What’s the challenge?

Definition of Healthy Ageing
Healthy ageing is the process of optimising opportunities for physical, social and mental health to enable older people to take an active part in society without discrimination and to enjoy an independent and good quality of life.

The challenge of Healthy Ageing
The need for healthy ageing is a challenge to all European countries.
By 2025 about one-third of Europe’s population will be aged 60 years and over
There will be a particularly rapid increase in the number of people aged above 80 years.
This will have an enormous impact on European societies.

The Challenge
Living Longer……..
and Ageing Better

Key themes for intervention

  • Retirement and pre-retirement.
  • Social capital
  • Mental health
  • Environment
  • Nutrition
  • Physical activity and deconditioning
  • Injury prevention
  • Substance use/misuse (tobacco and alcohol)
  • Use of medication and associated problems
  • Preventive health services

Is health promotion for older people worthwhile?
Cost-benefit analyses of programmes relevant to older people indicate that the programmes lead to improved quality of life and decreased health care consumption. The potential health gains of a prevention programme are greater in the older population than among young people.

Recommendations on policy, research and practice
The recommendations in this Report on policy, research and practice are based on the findings of the project and on the following core principles:

  • older people are of intrinsic value to society
  • it is never to late to promote health
  • equity in health
  • autonomy and personal control
  • heterogeneity

Catch-up Situation

  • Clinical technology and impact on healthcare
  • Minimal impact on self care and care provision
  • Consumer experience still the same
  • Is there lack of opportunity or education and awareness or willingness?
  • No risk of losing human interaction in health care but it can become better informed and efficient with good data

In 2014, 59% of all citizens in the UK have a smartphone and 84% of adults use the internet; however, when asked, only 2% of the population report any digitally enabled transaction with the NHS.

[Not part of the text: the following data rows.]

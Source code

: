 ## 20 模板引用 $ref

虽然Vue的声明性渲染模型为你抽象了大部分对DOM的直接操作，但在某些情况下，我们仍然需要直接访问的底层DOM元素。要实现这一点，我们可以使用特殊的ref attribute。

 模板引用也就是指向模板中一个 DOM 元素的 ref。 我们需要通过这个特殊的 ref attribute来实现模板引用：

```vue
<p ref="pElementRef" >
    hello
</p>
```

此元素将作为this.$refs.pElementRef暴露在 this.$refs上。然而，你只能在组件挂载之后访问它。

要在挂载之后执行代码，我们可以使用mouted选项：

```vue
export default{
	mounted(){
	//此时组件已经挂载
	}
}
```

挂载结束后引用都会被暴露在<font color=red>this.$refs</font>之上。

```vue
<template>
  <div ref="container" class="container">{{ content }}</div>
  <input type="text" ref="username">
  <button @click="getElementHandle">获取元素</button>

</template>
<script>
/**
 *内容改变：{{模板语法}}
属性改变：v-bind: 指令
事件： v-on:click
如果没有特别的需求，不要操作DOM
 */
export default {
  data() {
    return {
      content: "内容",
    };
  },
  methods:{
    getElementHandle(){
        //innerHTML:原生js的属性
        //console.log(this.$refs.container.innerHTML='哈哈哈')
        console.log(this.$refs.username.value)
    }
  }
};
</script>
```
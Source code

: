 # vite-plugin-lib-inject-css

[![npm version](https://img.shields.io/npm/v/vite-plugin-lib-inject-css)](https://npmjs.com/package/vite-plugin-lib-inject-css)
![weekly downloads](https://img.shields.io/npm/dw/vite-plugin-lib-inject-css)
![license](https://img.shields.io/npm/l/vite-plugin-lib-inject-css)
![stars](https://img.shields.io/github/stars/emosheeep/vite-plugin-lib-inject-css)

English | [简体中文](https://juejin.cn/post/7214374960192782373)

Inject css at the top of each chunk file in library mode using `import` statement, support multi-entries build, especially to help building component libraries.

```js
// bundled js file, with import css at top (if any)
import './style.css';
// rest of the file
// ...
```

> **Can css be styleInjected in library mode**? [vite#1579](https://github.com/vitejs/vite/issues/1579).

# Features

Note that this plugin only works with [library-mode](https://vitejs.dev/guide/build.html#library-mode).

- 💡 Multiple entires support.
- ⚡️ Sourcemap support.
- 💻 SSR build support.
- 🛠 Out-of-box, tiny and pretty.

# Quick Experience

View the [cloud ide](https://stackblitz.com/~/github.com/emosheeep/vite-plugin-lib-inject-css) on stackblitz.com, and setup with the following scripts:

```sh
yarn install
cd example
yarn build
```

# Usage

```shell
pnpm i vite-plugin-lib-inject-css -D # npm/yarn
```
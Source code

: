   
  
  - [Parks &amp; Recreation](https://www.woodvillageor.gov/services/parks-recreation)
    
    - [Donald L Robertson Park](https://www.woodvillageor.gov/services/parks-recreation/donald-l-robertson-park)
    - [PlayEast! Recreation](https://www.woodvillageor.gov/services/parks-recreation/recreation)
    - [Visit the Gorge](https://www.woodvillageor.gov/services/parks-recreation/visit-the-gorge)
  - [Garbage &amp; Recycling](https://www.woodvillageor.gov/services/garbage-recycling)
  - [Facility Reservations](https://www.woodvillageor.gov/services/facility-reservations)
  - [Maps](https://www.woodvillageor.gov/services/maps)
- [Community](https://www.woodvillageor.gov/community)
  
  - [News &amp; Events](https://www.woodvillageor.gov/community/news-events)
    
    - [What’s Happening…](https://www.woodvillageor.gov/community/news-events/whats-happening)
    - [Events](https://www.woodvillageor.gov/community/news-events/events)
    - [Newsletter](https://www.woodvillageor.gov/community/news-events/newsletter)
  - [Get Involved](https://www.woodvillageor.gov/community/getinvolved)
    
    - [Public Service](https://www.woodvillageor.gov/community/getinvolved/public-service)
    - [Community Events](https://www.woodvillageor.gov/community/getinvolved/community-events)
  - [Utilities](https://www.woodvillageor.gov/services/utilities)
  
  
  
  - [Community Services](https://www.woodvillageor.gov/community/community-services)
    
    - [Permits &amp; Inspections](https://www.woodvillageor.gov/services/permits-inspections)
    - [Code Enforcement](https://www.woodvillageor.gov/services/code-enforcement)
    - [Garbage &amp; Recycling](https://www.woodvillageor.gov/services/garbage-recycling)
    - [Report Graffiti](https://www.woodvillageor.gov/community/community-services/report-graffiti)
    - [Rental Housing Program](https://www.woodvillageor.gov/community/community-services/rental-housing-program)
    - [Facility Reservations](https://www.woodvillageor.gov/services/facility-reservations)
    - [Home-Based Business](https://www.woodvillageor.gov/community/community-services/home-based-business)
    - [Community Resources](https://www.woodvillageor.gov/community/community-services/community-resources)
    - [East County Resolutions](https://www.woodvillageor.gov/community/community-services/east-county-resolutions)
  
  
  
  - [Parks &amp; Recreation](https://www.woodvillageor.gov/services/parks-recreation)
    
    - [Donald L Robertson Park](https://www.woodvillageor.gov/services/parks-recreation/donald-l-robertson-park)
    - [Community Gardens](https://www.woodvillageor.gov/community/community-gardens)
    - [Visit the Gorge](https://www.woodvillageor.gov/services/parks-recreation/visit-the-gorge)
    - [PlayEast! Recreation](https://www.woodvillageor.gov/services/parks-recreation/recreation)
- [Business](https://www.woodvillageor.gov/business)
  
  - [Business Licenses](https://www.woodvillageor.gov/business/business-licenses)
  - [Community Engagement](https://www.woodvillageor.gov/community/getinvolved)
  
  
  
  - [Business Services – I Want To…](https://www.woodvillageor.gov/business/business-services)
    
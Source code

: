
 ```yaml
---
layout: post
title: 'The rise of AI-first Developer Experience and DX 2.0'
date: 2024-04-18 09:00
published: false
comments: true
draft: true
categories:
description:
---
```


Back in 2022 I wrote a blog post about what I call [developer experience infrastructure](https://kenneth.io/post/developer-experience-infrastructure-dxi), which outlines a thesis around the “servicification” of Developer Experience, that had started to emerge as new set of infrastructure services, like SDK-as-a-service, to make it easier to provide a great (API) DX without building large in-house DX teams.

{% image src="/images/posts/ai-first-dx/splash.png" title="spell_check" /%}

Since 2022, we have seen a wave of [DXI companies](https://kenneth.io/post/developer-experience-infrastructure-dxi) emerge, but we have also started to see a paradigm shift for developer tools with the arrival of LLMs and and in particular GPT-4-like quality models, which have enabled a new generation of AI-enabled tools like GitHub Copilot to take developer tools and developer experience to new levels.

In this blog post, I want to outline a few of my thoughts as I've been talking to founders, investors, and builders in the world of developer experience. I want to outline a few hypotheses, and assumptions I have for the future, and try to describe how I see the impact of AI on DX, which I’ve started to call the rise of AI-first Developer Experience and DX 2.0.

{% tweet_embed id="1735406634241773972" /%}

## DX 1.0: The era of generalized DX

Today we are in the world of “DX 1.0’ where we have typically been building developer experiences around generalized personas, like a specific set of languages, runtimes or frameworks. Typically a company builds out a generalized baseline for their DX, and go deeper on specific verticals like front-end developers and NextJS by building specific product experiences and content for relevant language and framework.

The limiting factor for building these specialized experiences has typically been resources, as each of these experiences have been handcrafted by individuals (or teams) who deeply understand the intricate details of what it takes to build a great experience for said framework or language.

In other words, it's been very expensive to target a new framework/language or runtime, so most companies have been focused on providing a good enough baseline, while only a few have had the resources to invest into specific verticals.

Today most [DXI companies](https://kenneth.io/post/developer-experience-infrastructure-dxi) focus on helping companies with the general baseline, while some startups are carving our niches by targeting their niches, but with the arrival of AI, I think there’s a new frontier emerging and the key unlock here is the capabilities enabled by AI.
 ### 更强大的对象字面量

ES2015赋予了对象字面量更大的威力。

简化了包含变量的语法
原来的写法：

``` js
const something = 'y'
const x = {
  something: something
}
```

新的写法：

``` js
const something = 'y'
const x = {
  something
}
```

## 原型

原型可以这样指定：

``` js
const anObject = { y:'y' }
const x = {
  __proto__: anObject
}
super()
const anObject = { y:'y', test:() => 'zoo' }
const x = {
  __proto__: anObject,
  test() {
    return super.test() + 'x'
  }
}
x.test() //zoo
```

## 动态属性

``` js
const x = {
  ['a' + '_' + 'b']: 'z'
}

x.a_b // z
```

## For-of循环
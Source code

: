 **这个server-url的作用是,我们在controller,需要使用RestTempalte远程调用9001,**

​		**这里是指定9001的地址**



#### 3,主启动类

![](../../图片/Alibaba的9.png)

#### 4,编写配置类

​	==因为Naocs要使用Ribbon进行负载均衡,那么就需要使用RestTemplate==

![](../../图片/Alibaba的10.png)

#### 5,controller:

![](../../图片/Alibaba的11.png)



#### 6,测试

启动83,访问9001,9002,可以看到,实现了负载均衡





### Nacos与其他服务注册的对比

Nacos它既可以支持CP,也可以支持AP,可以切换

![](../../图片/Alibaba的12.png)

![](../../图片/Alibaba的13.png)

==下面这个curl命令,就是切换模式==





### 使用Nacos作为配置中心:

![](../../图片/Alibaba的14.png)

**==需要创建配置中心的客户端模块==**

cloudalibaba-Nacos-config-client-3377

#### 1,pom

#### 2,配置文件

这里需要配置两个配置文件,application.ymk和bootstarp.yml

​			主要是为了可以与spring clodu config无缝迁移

Five simple healthy habits can lengthen life and dramatically cut the risk of a range of crippling diseases, a 35 year long, Welsh study of 2500 men:

People live longest and healthiest if they:

exercise regularly,
stay slim,
eat plenty of vegetables,
don’t smoke
drink less than two glasses of wine a day

Those who followed at least four of these recommendations from 1979 were 60 per cent less likely to have died since. They had 60 per cent fewer heart attacks, 60 per cent fewer cases of dementia, 40 per cent fewer cancers and 70 per cent fewer cases of diabetes.